That's a great suji, you are going to love it. I really like the cleaver handle too. Why did you decide to not mount the handle flush with the blade?


----------



## NO ChoP!

Because I don't know what I'm doing, lol.


----------



## NO ChoP!

10" vintage Forgecraft chef

Was pretty pitted and beat up. Really enjoy giving these old things some new life....

Still not very comfortable with shaping. Wondering what machines others use, for both wa's and westerns?

Wood is stabilized black ash burl
black fiber spacers
shamrock mosaic 1/8" pins




Going to try to slot and install a wa handle this afternoon; kind of scared.


----------



## Lucretia

Nice! It's amazing how cool these old Forgecrafts look with new shoes! GL with the wa.


----------



## Don Nguyen

Looking good! What equipment are you using at the moment?


----------



## Lefty

Nice work, Chris!


----------



## EdipisReks

that looks really nice!


----------



## NO ChoP!

Thanks guys,
Don, I've got a cheapy Ryobi band saw and drill press, and an even cheaper HF 1x30 belt... I'd like to upgrade the sander, but not sure what's best for handle making, that won't break the bank....


----------



## Lefty

For wa handles, either a 4" wide belt sander, or a 9" disc sander work great. And for shaping, try using the edges of the slack on your belts. It really works great. You're making some nice looking stuff, already, by the way.


----------



## NO ChoP!

Thanks Tom,
I was thinking about picking up a wider belt for the flats.
I'm content with what I'm turning out, but once the end results match my initial vision, I will truly be happy. Things seem to morph into their own form, lol.


----------



## mhenry

You would not believe how many handles I made with that cheapy Ryobi 4x36 belt sander ([email protected] Hm Depot) and it is still going strong. It's my butt bevel sander now. I still like using it even after upgrading. It is perfect for the hobbyist.
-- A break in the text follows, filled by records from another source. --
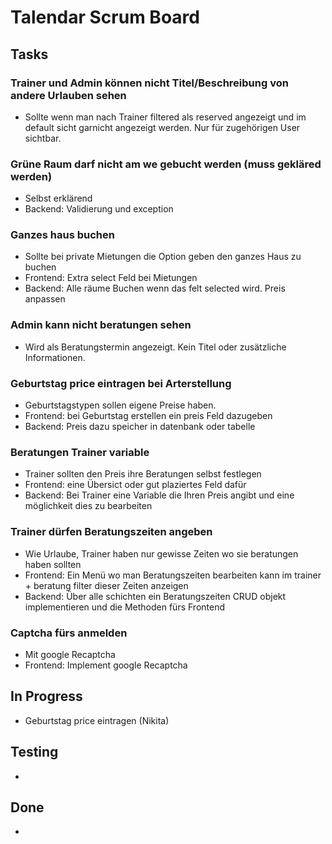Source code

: # Talendar Scrum Board

## Tasks

### Trainer und Admin können nicht Titel/Beschreibung von andere Urlauben sehen
  - Sollte wenn man nach Trainer filtered als reserved angezeigt und im default sicht garnicht angezeigt werden. Nur für zugehörigen User       sichtbar.
  
  
### Grüne Raum darf nicht am we gebucht werden (muss gekläred werden)
  - Selbst erklärend
  - Backend: Validierung und exception
  
### Ganzes haus buchen
  - Sollte bei private Mietungen die Option geben den ganzes Haus zu buchen
  - Frontend: Extra select Feld bei Mietungen
  - Backend: Alle räume Buchen wenn das felt selected wird. Preis anpassen
  
### Admin kann nicht beratungen sehen
  - Wird als Beratungstermin angezeigt. Kein Titel oder zusätzliche Informationen.
  
### Geburtstag price eintragen bei Arterstellung
  - Geburtstagstypen sollen eigene Preise haben. 
  - Frontend: bei Geburtstag erstellen ein preis Feld dazugeben
  - Backend: Preis dazu speicher in datenbank oder tabelle
  
### Beratungen Trainer variable
  - Trainer sollten den Preis ihre Beratungen selbst festlegen
  - Frontend: eine Übersict oder gut plaziertes Feld dafür
  - Backend: Bei Trainer eine Variable die Ihren Preis angibt und eine möglichkeit dies zu bearbeiten
  
### Trainer dürfen Beratungszeiten angeben
  - Wie Urlaube, Trainer haben nur gewisse Zeiten wo sie beratungen haben sollten
  - Frontend: Ein Menü wo man Beratungszeiten bearbeiten kann im trainer + beratung filter dieser Zeiten anzeigen
  - Backend: Über alle schichten ein Beratungszeiten CRUD objekt implementieren und die Methoden fürs Frontend
  
### Captcha fürs anmelden
  - Mit google Recaptcha
  - Frontend: Implement google Recaptcha


## In Progress

- Geburtstag price eintragen (Nikita)

## Testing

-

## Done

-
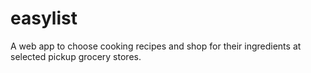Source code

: # easylist
A web app to choose cooking recipes and shop for their ingredients at selected pickup grocery stores.
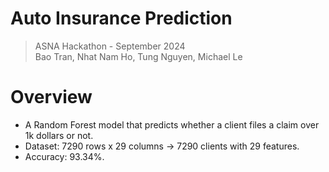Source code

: # Auto Insurance Prediction
> ASNA Hackathon - September 2024 <br />
> Bao Tran, Nhat Nam Ho, Tung Nguyen, Michael Le

# Overview
- A Random Forest model that predicts whether a client files a claim over 1k dollars or not. <br />
- Dataset: 7290 rows x 29 columns -> 7290 clients with 29 features. <br />
- Accuracy: 93.34%. <br />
IMO 







NO ChoP! said:


> Thanks guys,
> Don, I've got a cheapy Ryobi band saw and drill press, and an even cheaper HF 1x30 belt... I'd like to upgrade the sander, but not sure what's best for handle making, that won't break the bank....


----------



## NO ChoP!

Mike, I've been thinking about picking that very same sander up; wasn't sure... what are you using these days?


----------



## NO ChoP!

Actually forgot what they call this wood...lace? leopard? snake? one of those....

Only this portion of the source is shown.